What to work on →
Could the records below be restated word for word, without a single picture?

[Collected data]
== Segment start ==
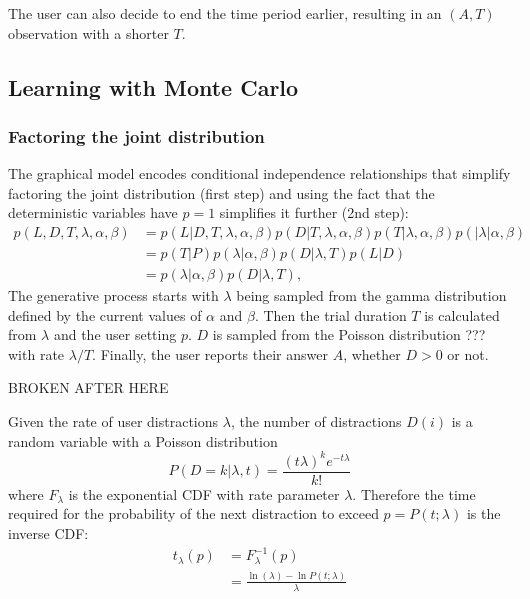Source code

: \documentclass{article}
\begin{document}
The user can also decide to end the time period earlier, resulting in an $(A, T)$ observation with a shorter $T$.
\subsection{Learning with Monte Carlo}



\subsubsection{Factoring the joint distribution}
The graphical model encodes conditional independence relationships that simplify factoring the joint distribution (first step) and using the fact that the deterministic variables have $p=1$ simplifies it further (2nd step):
\begin{align}
p(L, D, T, \lambda, \alpha, \beta) &= p(L| D, T, \lambda, \alpha, \beta)p(D| T, \lambda, \alpha, \beta)p(T| \lambda, \alpha, \beta)p(| \lambda| \alpha, \beta) \nonumber\\
&= p(T|P)p(\lambda|\alpha, \beta)p(D|\lambda, T)p(L|D)\nonumber\\
&=p(\lambda|\alpha, \beta)p(D|\lambda, T)\label{joint},
\end{align}
The generative process starts with $\lambda$ being sampled from the gamma distribution defined by the current values of $\alpha$ and $\beta$. Then the trial duration $T$ is calculated from $\lambda$ and the user setting $p$. $D$ is sampled from the Poisson distribution ??? with rate $\lambda/T$. Finally, the user reports their answer $A$, whether $D>0$ or not.



BROKEN AFTER HERE



Given the rate of user distractions $\lambda$, the number of distractions $D(i)$ is a random variable with a Poisson distribution
\begin{equation}
  P(D=k|\lambda,t) = \frac{ (t\lambda)^k e^{-t\lambda}}{k!}%
\end{equation}
where $F_\lambda$ is the exponential CDF with rate parameter $\lambda$.  Therefore the time required for the probability of the next distraction to exceed $p=P(t;\lambda)$ is the inverse CDF:
\begin{align}
  t_\lambda(p)& = F_\lambda^{-1}(p)\nonumber\\
  & = \frac{\ln(\lambda) -\ln P(t;\lambda) }{\lambda}\label{inv_dist}
\end{align}
\end{document}
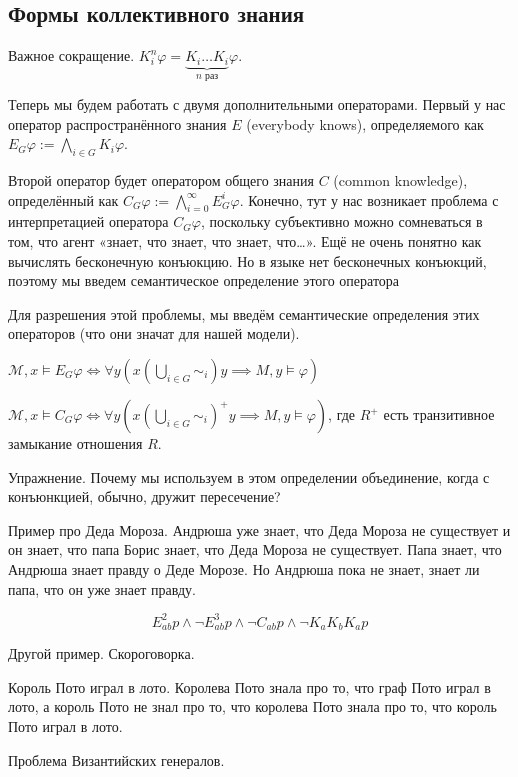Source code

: \documentclass[openany]{book}
\theoremstyle{plain}
\theoremstyle{definition}
\begin{document}
\subsection{Формы коллективного знания}

Важное сокращение. \(K_i^n \varphi = \underbrace{K_i \dots K_i}_{n \text{ раз}} \varphi\).

Теперь мы будем работать с двумя дополнительными операторами. Первый у нас оператор распространённого знания \(E\) (everybody knows), определяемого как  \(E_G \varphi := \bigwedge_{i \in G} K_i \varphi\).

Второй оператор будет оператором общего знания \(C\) (common knowledge), определённый как \(C_G \varphi := \bigwedge_{i=0}^{\infty} E_G^i \varphi\). Конечно, тут у нас возникает проблема с интерпретацией оператора \(C_G \varphi\), поскольку субъективно можно сомневаться в том, что агент «знает, что знает, что знает, что\dots». Ещё не очень понятно как вычислять бесконечную конъюкцию. Но в языке нет бесконечных конъюкций, поэтому мы введем семантическое определение этого оператора

Для разрешения этой проблемы, мы введём семантические определения этих операторов (что они значат для нашей модели).

\(\mathcal{M}, x \models E_G \varphi \Leftrightarrow \forall y (x (\bigcup_{i \in G} \sim_i)y \implies M, y \models \varphi)\)

\(\mathcal{M}, x \models C_G \varphi \Leftrightarrow \forall y (x (\bigcup_{i\in G} \sim_i)^+ y \implies M,y \models \varphi)\), где \(R^+\) есть транзитивное замыкание отношения \(R\).

Упражнение. Почему мы используем в этом определении объединение, когда с конъюнкцией, обычно, дружит пересечение?

Пример про Деда Мороза. Андрюша уже знает, что Деда Мороза не существует и он знает, что папа Борис знает, что Деда Мороза не существует. Папа знает, что Андрюша знает правду о Деде Морозе. Но Андрюша пока не знает, знает ли папа, что он уже знает правду.

\[E^2_{ab} p \land \neg E^3_{ab} p \land \neg C_{ab} p \land \neg K_a K_b K_a p\]

Другой пример. Скороговорка.

Король Пото играл в лото. Королева Пото знала про то, что граф Пото играл в лото, 
а король Пото не знал про то, что королева Пото знала про то, что король Пото играл в лото.

Проблема Византийских генералов.
\end{document}
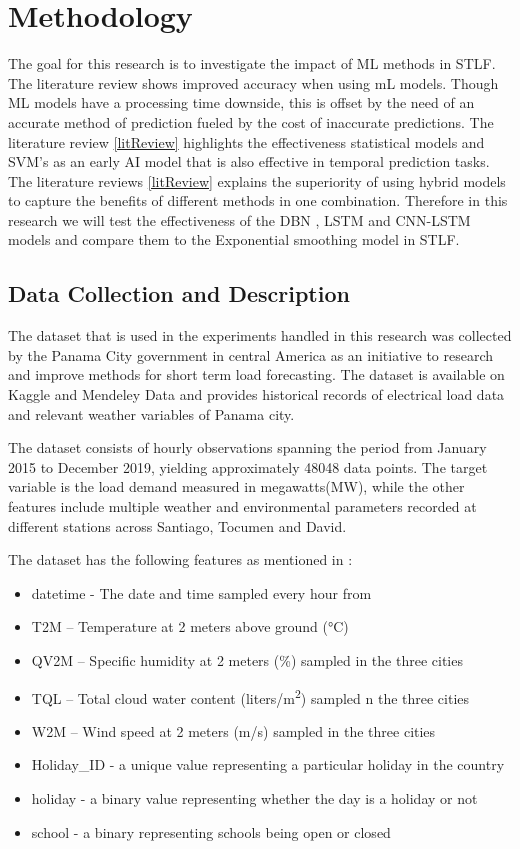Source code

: \chapter{Methodology}

The goal for this research is to investigate the impact of ML methods in STLF. The literature review shows improved accuracy when using mL models. Though ML models have a processing time downside, this is offset by the need of an accurate method of prediction fueled by the cost of inaccurate predictions. The literature review \ref{litReview} highlights the effectiveness statistical models and SVM's as an early AI model that is also effective in temporal prediction tasks. The literature reviews \ref{litReview} explains the superiority of using hybrid models to capture the benefits of different methods in one combination. Therefore in this research we will test the effectiveness of the DBN , LSTM and CNN-LSTM models and compare them to the Exponential smoothing model in STLF. 

\section{Data Collection and Description}
The dataset that is used in the experiments handled in this research was collected by the Panama City government in central America as an initiative to research and improve  methods for short term load forecasting. The dataset is available on Kaggle and  Mendeley Data and provides historical records of electrical load data and relevant weather variables of Panama city\cite{dataset}.

The dataset consists of hourly observations spanning the period from January 2015 to December 2019, yielding approximately 48048 data points. The target variable is the load demand measured in megawatts(MW), while the other features include multiple weather and environmental parameters recorded at different stations across Santiago, Tocumen and David. 

The dataset has the following features as mentioned in \cite{dataset}:
\begin{itemize}
	\item datetime - The date and time sampled every hour from 
	\item T2M – Temperature at 2 meters above ground (°C)
	\item QV2M – Specific humidity at 2 meters (\%) sampled in the three cities
	\item TQL – Total cloud water content (liters/\si{m^2}) sampled n the three cities
	\item W2M – Wind speed at 2 meters (m/s) sampled in the three cities
	\item Holiday\_ID - a unique value representing a particular holiday in the country
	\item holiday - a binary value representing whether the day is a holiday or not
	\item school - a binary representing schools being open or closed 
	
\end{itemize}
== Segment end ==
Problem solution →
Source code

: \documentclass{article}
\begin{document}
The user can also decide to end the time period earlier, resulting in an $(A, T)$ observation with a shorter $T$.
\subsection{Learning with Monte Carlo}



\subsubsection{Factoring the joint distribution}
The graphical model encodes conditional independence relationships that simplify factoring the joint distribution (first step) and using the fact that the deterministic variables have $p=1$ simplifies it further (2nd step):
\begin{align}
p(L, D, T, \lambda, \alpha, \beta) &= p(L| D, T, \lambda, \alpha, \beta)p(D| T, \lambda, \alpha, \beta)p(T| \lambda, \alpha, \beta)p(| \lambda| \alpha, \beta) \nonumber\\
&= p(T|P)p(\lambda|\alpha, \beta)p(D|\lambda, T)p(L|D)\nonumber\\
&=p(\lambda|\alpha, \beta)p(D|\lambda, T)\label{joint},
\end{align}
The generative process starts with $\lambda$ being sampled from the gamma distribution defined by the current values of $\alpha$ and $\beta$. Then the trial duration $T$ is calculated from $\lambda$ and the user setting $p$. $D$ is sampled from the Poisson distribution ??? with rate $\lambda/T$. Finally, the user reports their answer $A$, whether $D>0$ or not.



BROKEN AFTER HERE



Given the rate of user distractions $\lambda$, the number of distractions $D(i)$ is a random variable with a Poisson distribution
\begin{equation}
  P(D=k|\lambda,t) = \frac{ (t\lambda)^k e^{-t\lambda}}{k!}%
\end{equation}
where $F_\lambda$ is the exponential CDF with rate parameter $\lambda$.  Therefore the time required for the probability of the next distraction to exceed $p=P(t;\lambda)$ is the inverse CDF:
\begin{align}
  t_\lambda(p)& = F_\lambda^{-1}(p)\nonumber\\
  & = \frac{\ln(\lambda) -\ln P(t;\lambda) }{\lambda}\label{inv_dist}
\end{align}
\end{document}
Source code

: \documentclass[openany]{book}
\theoremstyle{plain}
\theoremstyle{definition}
\begin{document}
\subsection{Формы коллективного знания}

Важное сокращение. \(K_i^n \varphi = \underbrace{K_i \dots K_i}_{n \text{ раз}} \varphi\).

Теперь мы будем работать с двумя дополнительными операторами. Первый у нас оператор распространённого знания \(E\) (everybody knows), определяемого как  \(E_G \varphi := \bigwedge_{i \in G} K_i \varphi\).

Второй оператор будет оператором общего знания \(C\) (common knowledge), определённый как \(C_G \varphi := \bigwedge_{i=0}^{\infty} E_G^i \varphi\). Конечно, тут у нас возникает проблема с интерпретацией оператора \(C_G \varphi\), поскольку субъективно можно сомневаться в том, что агент «знает, что знает, что знает, что\dots». Ещё не очень понятно как вычислять бесконечную конъюкцию. Но в языке нет бесконечных конъюкций, поэтому мы введем семантическое определение этого оператора

Для разрешения этой проблемы, мы введём семантические определения этих операторов (что они значат для нашей модели).

\(\mathcal{M}, x \models E_G \varphi \Leftrightarrow \forall y (x (\bigcup_{i \in G} \sim_i)y \implies M, y \models \varphi)\)

\(\mathcal{M}, x \models C_G \varphi \Leftrightarrow \forall y (x (\bigcup_{i\in G} \sim_i)^+ y \implies M,y \models \varphi)\), где \(R^+\) есть транзитивное замыкание отношения \(R\).

Упражнение. Почему мы используем в этом определении объединение, когда с конъюнкцией, обычно, дружит пересечение?

Пример про Деда Мороза. Андрюша уже знает, что Деда Мороза не существует и он знает, что папа Борис знает, что Деда Мороза не существует. Папа знает, что Андрюша знает правду о Деде Морозе. Но Андрюша пока не знает, знает ли папа, что он уже знает правду.

\[E^2_{ab} p \land \neg E^3_{ab} p \land \neg C_{ab} p \land \neg K_a K_b K_a p\]

Другой пример. Скороговорка.

Король Пото играл в лото. Королева Пото знала про то, что граф Пото играл в лото, 
а король Пото не знал про то, что королева Пото знала про то, что король Пото играл в лото.

Проблема Византийских генералов.
\end{document}
Source code

: \chapter{Methodology}

The goal for this research is to investigate the impact of ML methods in STLF. The literature review shows improved accuracy when using mL models. Though ML models have a processing time downside, this is offset by the need of an accurate method of prediction fueled by the cost of inaccurate predictions. The literature review \ref{litReview} highlights the effectiveness statistical models and SVM's as an early AI model that is also effective in temporal prediction tasks. The literature reviews \ref{litReview} explains the superiority of using hybrid models to capture the benefits of different methods in one combination. Therefore in this research we will test the effectiveness of the DBN , LSTM and CNN-LSTM models and compare them to the Exponential smoothing model in STLF. 

\section{Data Collection and Description}
The dataset that is used in the experiments handled in this research was collected by the Panama City government in central America as an initiative to research and improve  methods for short term load forecasting. The dataset is available on Kaggle and  Mendeley Data and provides historical records of electrical load data and relevant weather variables of Panama city\cite{dataset}.

The dataset consists of hourly observations spanning the period from January 2015 to December 2019, yielding approximately 48048 data points. The target variable is the load demand measured in megawatts(MW), while the other features include multiple weather and environmental parameters recorded at different stations across Santiago, Tocumen and David. 

The dataset has the following features as mentioned in \cite{dataset}:
\begin{itemize}
	\item datetime - The date and time sampled every hour from 
	\item T2M – Temperature at 2 meters above ground (°C)
	\item QV2M – Specific humidity at 2 meters (\%) sampled in the three cities
	\item TQL – Total cloud water content (liters/\si{m^2}) sampled n the three cities
	\item W2M – Wind speed at 2 meters (m/s) sampled in the three cities
	\item Holiday\_ID - a unique value representing a particular holiday in the country
	\item holiday - a binary value representing whether the day is a holiday or not
	\item school - a binary representing schools being open or closed 
	
\end{itemize}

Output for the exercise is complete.